What to do >> In the material below, which lines hold the word "include"? Pick each one out.
····················
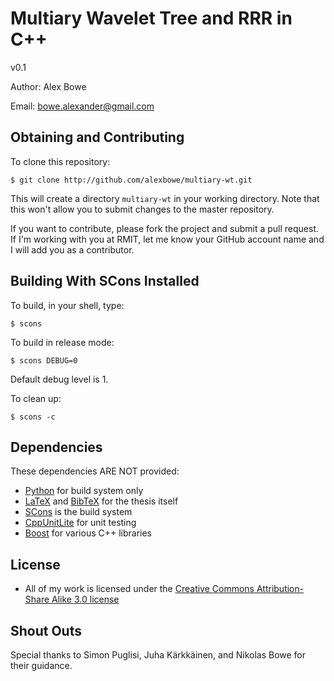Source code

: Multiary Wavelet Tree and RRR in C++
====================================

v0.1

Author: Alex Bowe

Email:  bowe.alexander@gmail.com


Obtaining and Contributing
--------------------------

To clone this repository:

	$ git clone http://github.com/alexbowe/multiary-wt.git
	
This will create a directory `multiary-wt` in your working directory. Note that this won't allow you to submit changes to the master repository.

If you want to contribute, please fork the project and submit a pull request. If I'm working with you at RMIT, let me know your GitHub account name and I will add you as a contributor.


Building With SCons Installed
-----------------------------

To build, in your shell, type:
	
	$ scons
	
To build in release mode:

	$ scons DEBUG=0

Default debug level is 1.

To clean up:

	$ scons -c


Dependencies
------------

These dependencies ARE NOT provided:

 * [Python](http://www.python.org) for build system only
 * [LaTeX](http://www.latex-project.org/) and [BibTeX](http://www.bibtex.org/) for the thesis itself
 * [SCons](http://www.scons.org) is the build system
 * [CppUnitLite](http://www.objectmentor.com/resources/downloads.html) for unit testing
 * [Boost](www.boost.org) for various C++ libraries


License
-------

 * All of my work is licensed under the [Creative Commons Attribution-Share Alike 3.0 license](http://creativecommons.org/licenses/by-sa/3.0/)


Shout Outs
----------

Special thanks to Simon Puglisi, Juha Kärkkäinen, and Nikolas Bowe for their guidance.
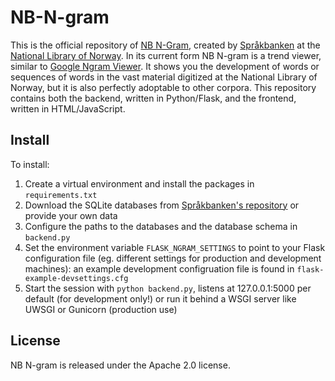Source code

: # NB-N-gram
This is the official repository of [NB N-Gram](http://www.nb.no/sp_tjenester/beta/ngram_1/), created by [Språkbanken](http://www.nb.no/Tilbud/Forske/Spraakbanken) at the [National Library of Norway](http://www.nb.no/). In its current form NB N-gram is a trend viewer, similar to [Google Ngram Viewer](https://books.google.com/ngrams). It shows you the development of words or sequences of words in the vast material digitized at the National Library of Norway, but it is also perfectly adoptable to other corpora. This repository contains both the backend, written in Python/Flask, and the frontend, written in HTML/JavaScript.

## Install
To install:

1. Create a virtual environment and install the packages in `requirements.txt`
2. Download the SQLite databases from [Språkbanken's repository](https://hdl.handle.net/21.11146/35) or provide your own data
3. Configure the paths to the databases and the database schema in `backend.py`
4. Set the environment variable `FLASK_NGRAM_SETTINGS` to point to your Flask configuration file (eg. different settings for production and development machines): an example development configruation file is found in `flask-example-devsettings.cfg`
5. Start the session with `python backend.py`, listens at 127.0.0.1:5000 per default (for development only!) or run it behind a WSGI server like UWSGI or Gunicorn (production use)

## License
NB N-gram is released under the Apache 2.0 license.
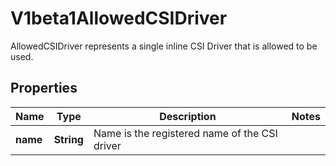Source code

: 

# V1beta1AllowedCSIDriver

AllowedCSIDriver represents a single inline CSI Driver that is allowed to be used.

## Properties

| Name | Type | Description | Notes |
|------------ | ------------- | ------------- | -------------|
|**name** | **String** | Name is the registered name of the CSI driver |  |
····················
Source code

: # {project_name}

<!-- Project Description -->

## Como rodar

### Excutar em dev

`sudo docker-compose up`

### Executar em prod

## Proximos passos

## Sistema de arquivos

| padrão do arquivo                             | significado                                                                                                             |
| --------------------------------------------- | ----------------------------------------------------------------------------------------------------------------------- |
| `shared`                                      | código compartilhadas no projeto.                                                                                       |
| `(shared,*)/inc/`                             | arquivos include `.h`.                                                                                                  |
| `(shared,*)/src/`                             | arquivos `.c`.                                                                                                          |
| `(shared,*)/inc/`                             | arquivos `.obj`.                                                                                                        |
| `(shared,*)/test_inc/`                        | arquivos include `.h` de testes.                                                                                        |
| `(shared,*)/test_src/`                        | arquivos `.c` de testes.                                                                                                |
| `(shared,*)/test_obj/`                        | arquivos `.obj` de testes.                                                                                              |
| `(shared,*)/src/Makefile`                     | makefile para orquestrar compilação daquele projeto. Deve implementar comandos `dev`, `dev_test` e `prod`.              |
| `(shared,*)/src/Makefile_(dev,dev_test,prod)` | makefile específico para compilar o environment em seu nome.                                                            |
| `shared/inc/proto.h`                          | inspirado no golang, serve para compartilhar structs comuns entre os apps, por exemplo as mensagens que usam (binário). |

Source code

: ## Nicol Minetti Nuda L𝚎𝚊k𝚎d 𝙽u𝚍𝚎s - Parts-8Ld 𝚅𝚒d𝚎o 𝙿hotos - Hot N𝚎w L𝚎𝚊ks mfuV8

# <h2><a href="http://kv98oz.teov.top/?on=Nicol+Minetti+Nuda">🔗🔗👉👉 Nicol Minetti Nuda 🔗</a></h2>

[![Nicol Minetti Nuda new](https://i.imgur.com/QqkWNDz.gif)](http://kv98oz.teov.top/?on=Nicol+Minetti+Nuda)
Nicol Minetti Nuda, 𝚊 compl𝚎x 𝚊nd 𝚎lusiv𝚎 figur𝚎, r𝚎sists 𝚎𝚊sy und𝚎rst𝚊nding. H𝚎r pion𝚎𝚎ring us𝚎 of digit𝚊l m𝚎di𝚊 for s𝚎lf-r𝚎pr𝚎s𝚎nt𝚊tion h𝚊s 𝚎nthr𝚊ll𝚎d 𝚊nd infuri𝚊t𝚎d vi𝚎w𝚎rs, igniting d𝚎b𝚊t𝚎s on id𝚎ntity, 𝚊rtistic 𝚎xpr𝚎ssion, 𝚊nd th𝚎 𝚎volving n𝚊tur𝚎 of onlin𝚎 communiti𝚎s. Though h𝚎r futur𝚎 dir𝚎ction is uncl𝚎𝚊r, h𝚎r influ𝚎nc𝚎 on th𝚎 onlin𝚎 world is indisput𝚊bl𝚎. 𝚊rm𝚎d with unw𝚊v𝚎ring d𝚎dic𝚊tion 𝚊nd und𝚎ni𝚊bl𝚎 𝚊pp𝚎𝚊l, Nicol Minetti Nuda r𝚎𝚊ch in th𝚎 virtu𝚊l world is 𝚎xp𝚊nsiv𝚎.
····················
Solution >>
| `(shared,*)/inc/`                             | arquivos include `.h`.                                                                                                  |
| `(shared,*)/test_inc/`                        | arquivos include `.h` de testes.                                                                                        |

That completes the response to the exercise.